The study participants’ oculomotor function was examined via a telemedical approach (Electronic Supplementary Material, Fig. A3). At the examination site, vital parameters were measured, blood samples were collected, and medical history was taken. Visual acuity was measured noninvasively (FrACT) just before oculomotor function assessment by the VR Oculomotor Test.
All patient data were transferred to and stored in MedStage, a cloud-based electronic patient chart, to enable remote viewing by eye specialists for diagnosis.
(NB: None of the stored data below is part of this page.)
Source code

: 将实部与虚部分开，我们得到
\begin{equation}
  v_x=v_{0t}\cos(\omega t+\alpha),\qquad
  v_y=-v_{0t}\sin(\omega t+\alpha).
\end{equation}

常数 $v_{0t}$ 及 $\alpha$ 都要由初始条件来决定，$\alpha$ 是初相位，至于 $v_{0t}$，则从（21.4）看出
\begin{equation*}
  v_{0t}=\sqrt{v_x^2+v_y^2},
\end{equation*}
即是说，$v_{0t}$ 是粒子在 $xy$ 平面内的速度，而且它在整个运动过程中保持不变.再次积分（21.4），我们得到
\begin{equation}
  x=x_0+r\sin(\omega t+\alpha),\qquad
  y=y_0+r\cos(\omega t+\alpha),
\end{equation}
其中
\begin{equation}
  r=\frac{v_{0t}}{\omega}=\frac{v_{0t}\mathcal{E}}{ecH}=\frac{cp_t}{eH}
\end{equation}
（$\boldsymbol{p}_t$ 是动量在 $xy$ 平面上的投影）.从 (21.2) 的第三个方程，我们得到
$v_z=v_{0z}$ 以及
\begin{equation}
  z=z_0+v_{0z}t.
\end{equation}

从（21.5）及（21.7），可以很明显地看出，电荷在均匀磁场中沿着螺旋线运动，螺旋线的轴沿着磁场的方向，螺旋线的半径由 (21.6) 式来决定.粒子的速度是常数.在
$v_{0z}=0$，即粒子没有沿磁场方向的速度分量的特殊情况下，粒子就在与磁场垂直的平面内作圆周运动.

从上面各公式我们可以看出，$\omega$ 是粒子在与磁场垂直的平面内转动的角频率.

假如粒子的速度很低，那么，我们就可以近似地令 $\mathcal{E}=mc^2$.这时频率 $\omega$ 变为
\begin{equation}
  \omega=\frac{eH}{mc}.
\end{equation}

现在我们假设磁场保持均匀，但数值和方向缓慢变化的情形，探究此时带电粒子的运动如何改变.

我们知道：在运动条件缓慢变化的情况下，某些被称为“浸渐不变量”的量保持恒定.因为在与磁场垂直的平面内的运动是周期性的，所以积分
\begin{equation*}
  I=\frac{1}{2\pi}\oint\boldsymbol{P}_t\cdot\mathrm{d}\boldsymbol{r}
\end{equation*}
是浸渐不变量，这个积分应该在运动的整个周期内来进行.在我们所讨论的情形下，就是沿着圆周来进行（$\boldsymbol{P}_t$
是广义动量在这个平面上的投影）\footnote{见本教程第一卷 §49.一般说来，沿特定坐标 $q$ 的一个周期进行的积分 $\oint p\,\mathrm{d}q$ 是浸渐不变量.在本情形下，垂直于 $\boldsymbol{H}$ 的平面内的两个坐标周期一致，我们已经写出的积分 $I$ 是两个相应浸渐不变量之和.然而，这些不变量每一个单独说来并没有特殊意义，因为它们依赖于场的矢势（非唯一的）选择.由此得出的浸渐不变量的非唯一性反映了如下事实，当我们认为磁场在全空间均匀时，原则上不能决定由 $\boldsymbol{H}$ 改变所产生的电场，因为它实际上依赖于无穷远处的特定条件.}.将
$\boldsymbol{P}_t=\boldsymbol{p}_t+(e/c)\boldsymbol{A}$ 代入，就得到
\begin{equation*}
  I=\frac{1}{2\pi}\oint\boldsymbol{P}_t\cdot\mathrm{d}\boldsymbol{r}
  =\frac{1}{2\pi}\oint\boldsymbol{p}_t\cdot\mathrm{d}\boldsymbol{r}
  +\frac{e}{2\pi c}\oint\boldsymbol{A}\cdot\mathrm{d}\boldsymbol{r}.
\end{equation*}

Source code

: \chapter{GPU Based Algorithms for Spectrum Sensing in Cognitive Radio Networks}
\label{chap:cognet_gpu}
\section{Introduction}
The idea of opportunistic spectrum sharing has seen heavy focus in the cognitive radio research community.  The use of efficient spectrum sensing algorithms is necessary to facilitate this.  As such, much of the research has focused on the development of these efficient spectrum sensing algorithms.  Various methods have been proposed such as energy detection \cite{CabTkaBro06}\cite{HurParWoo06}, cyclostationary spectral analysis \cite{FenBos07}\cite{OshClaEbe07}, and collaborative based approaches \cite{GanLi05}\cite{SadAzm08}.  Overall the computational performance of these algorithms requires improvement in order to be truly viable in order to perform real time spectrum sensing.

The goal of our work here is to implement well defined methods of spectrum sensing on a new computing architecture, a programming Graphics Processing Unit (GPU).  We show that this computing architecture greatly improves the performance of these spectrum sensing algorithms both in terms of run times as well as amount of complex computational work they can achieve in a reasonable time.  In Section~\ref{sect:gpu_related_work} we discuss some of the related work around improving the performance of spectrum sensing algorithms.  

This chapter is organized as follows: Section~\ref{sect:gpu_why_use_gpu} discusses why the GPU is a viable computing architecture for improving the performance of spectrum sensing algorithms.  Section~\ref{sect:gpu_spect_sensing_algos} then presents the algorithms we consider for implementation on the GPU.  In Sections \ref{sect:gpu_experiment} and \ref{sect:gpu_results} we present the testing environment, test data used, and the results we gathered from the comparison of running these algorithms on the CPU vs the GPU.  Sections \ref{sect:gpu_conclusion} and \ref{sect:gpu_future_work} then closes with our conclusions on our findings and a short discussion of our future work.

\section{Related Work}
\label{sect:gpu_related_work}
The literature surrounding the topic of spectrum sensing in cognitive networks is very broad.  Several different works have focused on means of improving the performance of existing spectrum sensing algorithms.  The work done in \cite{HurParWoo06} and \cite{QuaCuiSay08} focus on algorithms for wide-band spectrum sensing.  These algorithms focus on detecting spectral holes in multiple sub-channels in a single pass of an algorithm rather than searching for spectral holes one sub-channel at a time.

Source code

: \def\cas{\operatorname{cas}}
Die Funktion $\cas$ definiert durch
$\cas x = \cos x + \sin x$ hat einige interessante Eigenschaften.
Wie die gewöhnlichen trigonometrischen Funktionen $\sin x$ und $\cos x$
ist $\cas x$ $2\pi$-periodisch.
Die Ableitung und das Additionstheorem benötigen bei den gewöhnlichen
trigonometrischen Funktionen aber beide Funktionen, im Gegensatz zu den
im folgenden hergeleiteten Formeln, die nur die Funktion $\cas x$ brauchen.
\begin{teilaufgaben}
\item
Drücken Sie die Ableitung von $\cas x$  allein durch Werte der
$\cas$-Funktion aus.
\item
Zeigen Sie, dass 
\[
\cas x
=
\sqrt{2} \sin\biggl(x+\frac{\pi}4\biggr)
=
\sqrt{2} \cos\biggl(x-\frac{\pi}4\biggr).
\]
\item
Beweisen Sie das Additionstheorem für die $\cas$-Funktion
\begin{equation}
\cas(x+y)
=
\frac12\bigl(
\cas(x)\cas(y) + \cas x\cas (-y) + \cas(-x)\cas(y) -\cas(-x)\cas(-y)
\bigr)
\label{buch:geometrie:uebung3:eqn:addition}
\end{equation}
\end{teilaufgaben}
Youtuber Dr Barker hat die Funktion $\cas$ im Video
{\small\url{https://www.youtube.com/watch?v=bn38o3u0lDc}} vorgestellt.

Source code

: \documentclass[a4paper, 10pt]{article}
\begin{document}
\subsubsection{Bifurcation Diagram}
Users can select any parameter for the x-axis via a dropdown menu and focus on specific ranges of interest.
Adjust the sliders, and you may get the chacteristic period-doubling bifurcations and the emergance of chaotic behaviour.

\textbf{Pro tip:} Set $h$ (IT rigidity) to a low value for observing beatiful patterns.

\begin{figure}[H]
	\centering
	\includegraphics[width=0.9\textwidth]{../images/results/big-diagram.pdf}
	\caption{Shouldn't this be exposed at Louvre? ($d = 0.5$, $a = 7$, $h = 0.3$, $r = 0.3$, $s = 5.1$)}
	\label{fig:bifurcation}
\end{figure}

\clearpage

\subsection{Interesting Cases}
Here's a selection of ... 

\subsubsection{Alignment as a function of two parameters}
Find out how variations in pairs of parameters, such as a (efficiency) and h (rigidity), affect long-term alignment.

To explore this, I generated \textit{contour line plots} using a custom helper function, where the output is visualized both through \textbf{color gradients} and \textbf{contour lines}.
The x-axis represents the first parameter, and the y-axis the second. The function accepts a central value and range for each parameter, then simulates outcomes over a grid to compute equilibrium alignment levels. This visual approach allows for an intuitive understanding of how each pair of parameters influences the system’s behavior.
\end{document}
MedStage was developed by Talkingeyes & More Gesellschaft mit beschränkter Haftung (GmbH) (Erlangen, Germany) and the Tele-Ophthalmology Institute (Erlangen, Germany) and was certified as a medical product class IIa by TÜV Rheinland (Cologne, Germany) in 2018. The collected data and images were then forwarded to the Talkingeyes® Collaboration Network patient record system, where an experienced ophthalmologist telemedically evaluated and diagnosed the fusion visual fields within 2 days of the examination. The medical reports were accessible by the participants within MedStage using personalized login data.
Statistical Data Analysis
All statistical analyses were conducted using IBM SPSS Statistics for Windows, version 25.0 (IBM Corp., Armonk, NY, USA). First, the response times of all gaze directions were analyzed for normal distribution using the Shapiro–Wilk test, which showed that the data were not normally distributed. The descriptive data of response times of all gaze directions are presented as absolute and relative frequencies, as well as 1st and 3rd quartiles, and median, maximum, and minimum values. Only the correct decisions were included for response time analyses. Then, Spearman’s rho and Kendall’s tau coefficient were used to identify any bivariate correlation between stereopsis (i.e., response times and error rates) and the GCS score. Differences in the response times, as well as the groups’ error rates (i.e., moderate TBI, mild TBI, and healthy reference group), were tested for significance using the Kruskal–Wallis H test for independent samples. Differences in response times between the different disparities were tested for significance using the Wilcoxon signed-rank test. The significance of the differences in response times, as well as error rates of all patients over the three time points [i.e., immediately after hospitalization (t1), at 1 week (t2), and 2 months (t3)], were assessed using the Wilcoxon signed-rank test for dependent samples. All significance tests were performed for each presented disparity. A probability (p) value of < 0.05 was considered significant, p < 0.01 as very significant, and p < 0.001 as highly significant. The results were then graphically visualized using Microsoft Excel 2019 (Microsoft Corporation, Redmond, WA, USA).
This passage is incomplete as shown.